■ RECORDS TO USE ■
%%
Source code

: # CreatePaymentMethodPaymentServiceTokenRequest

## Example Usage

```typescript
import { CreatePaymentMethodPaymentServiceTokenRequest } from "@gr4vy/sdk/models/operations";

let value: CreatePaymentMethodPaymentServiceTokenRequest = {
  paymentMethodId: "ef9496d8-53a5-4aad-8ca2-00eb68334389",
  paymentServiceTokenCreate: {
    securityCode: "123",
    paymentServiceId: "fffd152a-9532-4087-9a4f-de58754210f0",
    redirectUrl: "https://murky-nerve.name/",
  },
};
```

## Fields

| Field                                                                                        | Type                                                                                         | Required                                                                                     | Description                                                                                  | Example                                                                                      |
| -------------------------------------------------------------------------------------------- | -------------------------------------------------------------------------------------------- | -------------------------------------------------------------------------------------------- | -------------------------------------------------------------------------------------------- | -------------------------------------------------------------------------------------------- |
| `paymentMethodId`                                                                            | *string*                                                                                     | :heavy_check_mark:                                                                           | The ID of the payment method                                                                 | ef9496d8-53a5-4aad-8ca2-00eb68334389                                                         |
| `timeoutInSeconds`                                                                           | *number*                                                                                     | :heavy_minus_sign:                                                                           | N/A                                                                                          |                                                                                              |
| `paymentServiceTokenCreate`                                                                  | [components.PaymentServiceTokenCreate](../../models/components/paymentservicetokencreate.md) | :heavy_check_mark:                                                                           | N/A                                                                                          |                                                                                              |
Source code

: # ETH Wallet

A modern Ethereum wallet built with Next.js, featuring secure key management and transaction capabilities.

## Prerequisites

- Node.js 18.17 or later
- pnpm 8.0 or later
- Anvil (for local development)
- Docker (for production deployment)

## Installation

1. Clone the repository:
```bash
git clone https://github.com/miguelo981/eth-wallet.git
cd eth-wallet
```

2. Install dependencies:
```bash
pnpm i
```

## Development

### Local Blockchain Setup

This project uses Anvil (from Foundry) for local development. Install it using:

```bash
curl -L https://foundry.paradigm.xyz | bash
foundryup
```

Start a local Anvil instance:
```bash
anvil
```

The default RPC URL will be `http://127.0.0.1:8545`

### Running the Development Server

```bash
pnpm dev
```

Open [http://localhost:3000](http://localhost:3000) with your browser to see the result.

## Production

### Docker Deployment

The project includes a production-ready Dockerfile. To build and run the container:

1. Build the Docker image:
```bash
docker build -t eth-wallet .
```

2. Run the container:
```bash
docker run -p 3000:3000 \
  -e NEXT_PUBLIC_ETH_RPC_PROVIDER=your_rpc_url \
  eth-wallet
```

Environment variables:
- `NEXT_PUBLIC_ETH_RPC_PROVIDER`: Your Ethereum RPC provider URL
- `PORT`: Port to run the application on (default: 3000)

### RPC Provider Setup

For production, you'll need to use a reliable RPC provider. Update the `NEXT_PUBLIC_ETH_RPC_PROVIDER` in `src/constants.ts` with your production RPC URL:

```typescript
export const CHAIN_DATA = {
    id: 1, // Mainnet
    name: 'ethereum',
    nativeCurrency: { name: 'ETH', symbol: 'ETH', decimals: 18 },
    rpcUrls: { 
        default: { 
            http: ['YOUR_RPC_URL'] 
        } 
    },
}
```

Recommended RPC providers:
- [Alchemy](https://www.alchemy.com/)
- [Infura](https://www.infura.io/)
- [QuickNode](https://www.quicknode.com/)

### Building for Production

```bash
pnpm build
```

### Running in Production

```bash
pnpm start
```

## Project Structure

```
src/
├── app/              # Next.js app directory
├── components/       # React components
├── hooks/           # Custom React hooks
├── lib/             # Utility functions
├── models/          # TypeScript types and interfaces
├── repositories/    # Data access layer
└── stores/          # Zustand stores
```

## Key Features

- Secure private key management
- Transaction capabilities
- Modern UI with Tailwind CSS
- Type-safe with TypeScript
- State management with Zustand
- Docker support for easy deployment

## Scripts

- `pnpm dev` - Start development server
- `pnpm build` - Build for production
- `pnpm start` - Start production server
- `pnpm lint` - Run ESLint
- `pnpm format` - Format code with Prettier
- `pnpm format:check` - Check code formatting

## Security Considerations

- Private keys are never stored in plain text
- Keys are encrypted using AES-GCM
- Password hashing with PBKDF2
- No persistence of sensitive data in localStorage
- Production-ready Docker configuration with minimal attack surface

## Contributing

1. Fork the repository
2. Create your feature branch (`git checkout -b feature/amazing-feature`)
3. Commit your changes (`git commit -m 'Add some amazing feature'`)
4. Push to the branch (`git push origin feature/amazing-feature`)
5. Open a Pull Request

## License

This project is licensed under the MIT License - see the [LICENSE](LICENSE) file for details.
%%
■ PROBLEM DETAILS ■
Search the records for lines holding the word "paymentMethodId", then copy each line you find.

■ FINISHED TASK ■
  paymentMethodId: "ef9496d8-53a5-4aad-8ca2-00eb68334389",
| `paymentMethodId`                                                                            | *string*                                                                                     | :heavy_check_mark:                                                                           | The ID of the payment method                                                                 | ef9496d8-53a5-4aad-8ca2-00eb68334389                                                         |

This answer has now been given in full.